For the entries below, work out how many lines contain the string "culture" and write only the number.

*** Supplied data ***

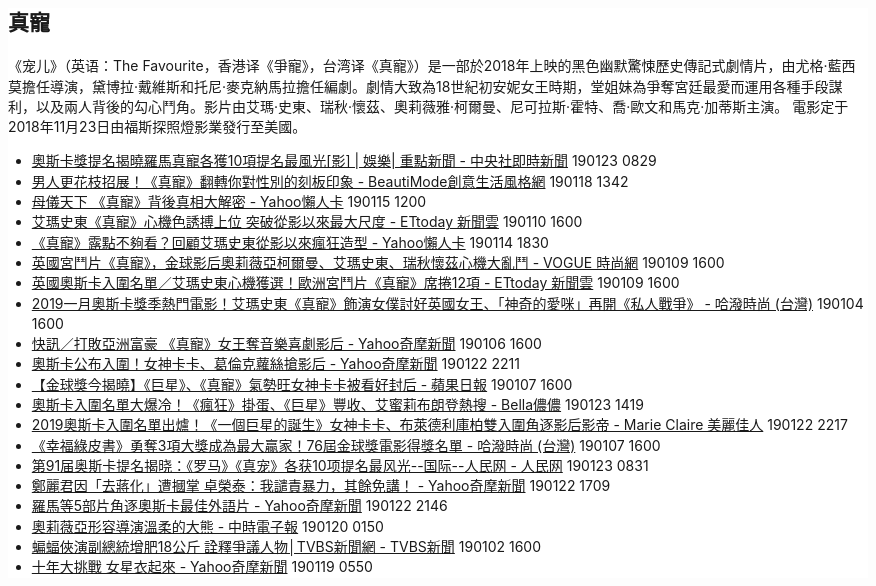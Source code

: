 ## 真寵

《宠儿》（英语：The Favourite，香港译《爭寵》，台湾译《真寵》）是一部於2018年上映的黑色幽默驚悚歷史傳記式劇情片，由尤格·藍西莫擔任導演，黛博拉·戴維斯和托尼·麥克納馬拉擔任編劇。劇情大致為18世紀初安妮女王時期，堂姐妹為爭奪宮廷最愛而運用各種手段謀利，以及兩人背後的勾心鬥角。影片由艾瑪·史東、瑞秋·懷茲、奧莉薇雅·柯爾曼、尼可拉斯·霍特、喬·歐文和馬克·加蒂斯主演。
電影定于2018年11月23日由福斯探照燈影業發行至美國。
- [奧斯卡獎提名揭曉羅馬真寵各獲10項提名最風光[影] | 娛樂| 重點新聞 - 中央社即時新聞](https://www.cna.com.tw/news/firstnews/201901230003.aspx "奧斯卡獎提名揭曉羅馬真寵各獲10項提名最風光[影] | 娛樂| 重點新聞 - 中央社即時新聞") 190123 0829
- [男人更花枝招展！《真寵》翻轉你對性別的刻板印象 - BeautiMode創意生活風格網](https://www.beautimode.com/article/content/86092/ "男人更花枝招展！《真寵》翻轉你對性別的刻板印象 - BeautiMode創意生活風格網") 190118 1342
- [母儀天下 《真寵》背後真相大解密 - Yahoo懶人卡](https://tw.youcard.yahoo.com/cardstack/f7a53710-17ff-11e9-897e-d79290a88c5f "母儀天下 《真寵》背後真相大解密 - Yahoo懶人卡") 190115 1200
- [艾瑪史東《真寵》心機色誘搏上位 突破從影以來最大尺度 - ETtoday 新聞雲](https://www.ettoday.net/news/20190110/1353437.htm "艾瑪史東《真寵》心機色誘搏上位 突破從影以來最大尺度 - ETtoday 新聞雲") 190110 1600
- [《真寵》露點不夠看？回顧艾瑪史東從影以來瘋狂造型 - Yahoo懶人卡](https://tw.youcard.yahoo.com/cardstack/312b4b50-17d3-11e9-ad3a-176198407e9a "《真寵》露點不夠看？回顧艾瑪史東從影以來瘋狂造型 - Yahoo懶人卡") 190114 1830
- [英國宮鬥片《真寵》，金球影后奧莉薇亞柯爾曼、艾瑪史東、瑞秋懷茲心機大亂鬥 - VOGUE 時尚網](https://www.vogue.com.tw/Movie/content-45089.html "英國宮鬥片《真寵》，金球影后奧莉薇亞柯爾曼、艾瑪史東、瑞秋懷茲心機大亂鬥 - VOGUE 時尚網") 190109 1600
- [英國奧斯卡入圍名單／艾瑪史東心機獲選！歐洲宮鬥片《真寵》席捲12項 - ETtoday 新聞雲](https://star.ettoday.net/news/1352441 "英國奧斯卡入圍名單／艾瑪史東心機獲選！歐洲宮鬥片《真寵》席捲12項 - ETtoday 新聞雲") 190109 1600
- [2019一月奧斯卡獎季熱門電影！艾瑪史東《真寵》飾演女僕討好英國女王、「神奇的愛咪」再開《私人戰爭》 - 哈潑時尚 (台灣)](https://www.harpersbazaar.com/tw/culture/filmandmusic/g25680329/10-must-see-movies-in-january-2019/ "2019一月奧斯卡獎季熱門電影！艾瑪史東《真寵》飾演女僕討好英國女王、「神奇的愛咪」再開《私人戰爭》 - 哈潑時尚 (台灣)") 190104 1600
- [快訊／打敗亞洲富豪 《真寵》女王奪音樂喜劇影后 - Yahoo奇摩新聞](https://tw.news.yahoo.com/%E5%BF%AB%E8%A8%8A-%E6%89%93%E6%95%97%E4%BA%9E%E6%B4%B2%E5%AF%8C%E8%B1%AA-%E7%9C%9F%E5%AF%B5-%E5%A5%B3%E7%8E%8B%E5%A5%AA%E9%9F%B3%E6%A8%82%E5%96%9C%E5%8A%87%E5%BD%B1%E5%90%8E-035400044.html "快訊／打敗亞洲富豪 《真寵》女王奪音樂喜劇影后 - Yahoo奇摩新聞") 190106 1600
- [奧斯卡公布入圍！女神卡卡、葛倫克蘿絲搶影后 - Yahoo奇摩新聞](https://tw.news.yahoo.com/%E5%A5%A7%E6%96%AF%E5%8D%A1%E5%85%AC%E5%B8%83%E5%85%A5%E5%9C%8D-%E5%A5%B3%E7%A5%9E%E5%8D%A1%E5%8D%A1-%E8%91%9B%E5%80%AB%E5%85%8B%E8%98%BF%E7%B5%B2%E6%90%B6%E5%BD%B1%E5%90%8E-141151297.html "奧斯卡公布入圍！女神卡卡、葛倫克蘿絲搶影后 - Yahoo奇摩新聞") 190122 2211
- [【金球獎今揭曉】《巨星》、《真寵》氣勢旺女神卡卡被看好封后 - 蘋果日報](https://tw.appledaily.com/new/realtime/20190107/1495747/ "【金球獎今揭曉】《巨星》、《真寵》氣勢旺女神卡卡被看好封后 - 蘋果日報") 190107 1600
- [奧斯卡入圍名單大爆冷！《瘋狂》掛蛋、《巨星》豐收、艾蜜莉布朗登熱搜 - Bella儂儂](https://www.bella.tw/articles/movies&culture/18481 "奧斯卡入圍名單大爆冷！《瘋狂》掛蛋、《巨星》豐收、艾蜜莉布朗登熱搜 - Bella儂儂") 190123 1419
- [2019奧斯卡入圍名單出爐！《一個巨星的誕生》女神卡卡、布萊德利庫柏雙入圍角逐影后影帝 - Marie Claire 美麗佳人](https://www.marieclaire.com.tw/lifestyle/movie/40515 "2019奧斯卡入圍名單出爐！《一個巨星的誕生》女神卡卡、布萊德利庫柏雙入圍角逐影后影帝 - Marie Claire 美麗佳人") 190122 2217
- [《幸福綠皮書》勇奪3項大獎成為最大贏家！76屆金球獎電影得獎名單 - 哈潑時尚 (台灣)](https://www.harpersbazaar.com/tw/culture/filmandmusic/g25757250/76th-golden-global-winners/ "《幸福綠皮書》勇奪3項大獎成為最大贏家！76屆金球獎電影得獎名單 - 哈潑時尚 (台灣)") 190107 1600
- [第91届奥斯卡提名揭晓：《罗马》《真宠》各获10项提名最风光--国际--人民网 - 人民网](http://world.people.com.cn/n1/2019/0123/c1002-30586587.html "第91届奥斯卡提名揭晓：《罗马》《真宠》各获10项提名最风光--国际--人民网 - 人民网") 190123 0831
- [鄭麗君因「去蔣化」遭摑掌 卓榮泰：我譴責暴力，其餘免講！ - Yahoo奇摩新聞](https://tw.news.yahoo.com/%E9%84%AD%E9%BA%97%E5%90%9B%E5%9B%A0-%E5%8E%BB%E8%94%A3%E5%8C%96-%E9%81%AD%E6%91%91%E6%8E%8C-%E5%8D%93%E6%A6%AE%E6%B3%B0-%E6%88%91%E8%AD%B4%E8%B2%AC%E6%9A%B4%E5%8A%9B-090950461.html "鄭麗君因「去蔣化」遭摑掌 卓榮泰：我譴責暴力，其餘免講！ - Yahoo奇摩新聞") 190122 1709
- [羅馬等5部片角逐奧斯卡最佳外語片 - Yahoo奇摩新聞](https://tw.news.yahoo.com/%E7%BE%85%E9%A6%AC%E7%AD%895%E9%83%A8%E7%89%87%E8%A7%92%E9%80%90%E5%A5%A7%E6%96%AF%E5%8D%A1%E6%9C%80%E4%BD%B3%E5%A4%96%E8%AA%9E%E7%89%87-134646425.html "羅馬等5部片角逐奧斯卡最佳外語片 - Yahoo奇摩新聞") 190122 2146
- [奧莉薇亞形容導演溫柔的大熊 - 中時電子報](https://www.chinatimes.com/newspapers/20190120000646-260112 "奧莉薇亞形容導演溫柔的大熊 - 中時電子報") 190120 0150
- [蝙蝠俠演副總統增肥18公斤 詮釋爭議人物│TVBS新聞網 - TVBS新聞](https://news.tvbs.com.tw/entertainment/1058176 "蝙蝠俠演副總統增肥18公斤 詮釋爭議人物│TVBS新聞網 - TVBS新聞") 190102 1600
- [十年大挑戰 女星衣起來 - Yahoo奇摩新聞](https://tw.news.yahoo.com/%E5%8D%81%E5%B9%B4%E5%A4%A7%E6%8C%91%E6%88%B0-%E5%A5%B3%E6%98%9F%E8%A1%A3%E8%B5%B7%E4%BE%86-215005106.html "十年大挑戰 女星衣起來 - Yahoo奇摩新聞") 190119 0550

*** End of Supplied data ***

### [Task result]
3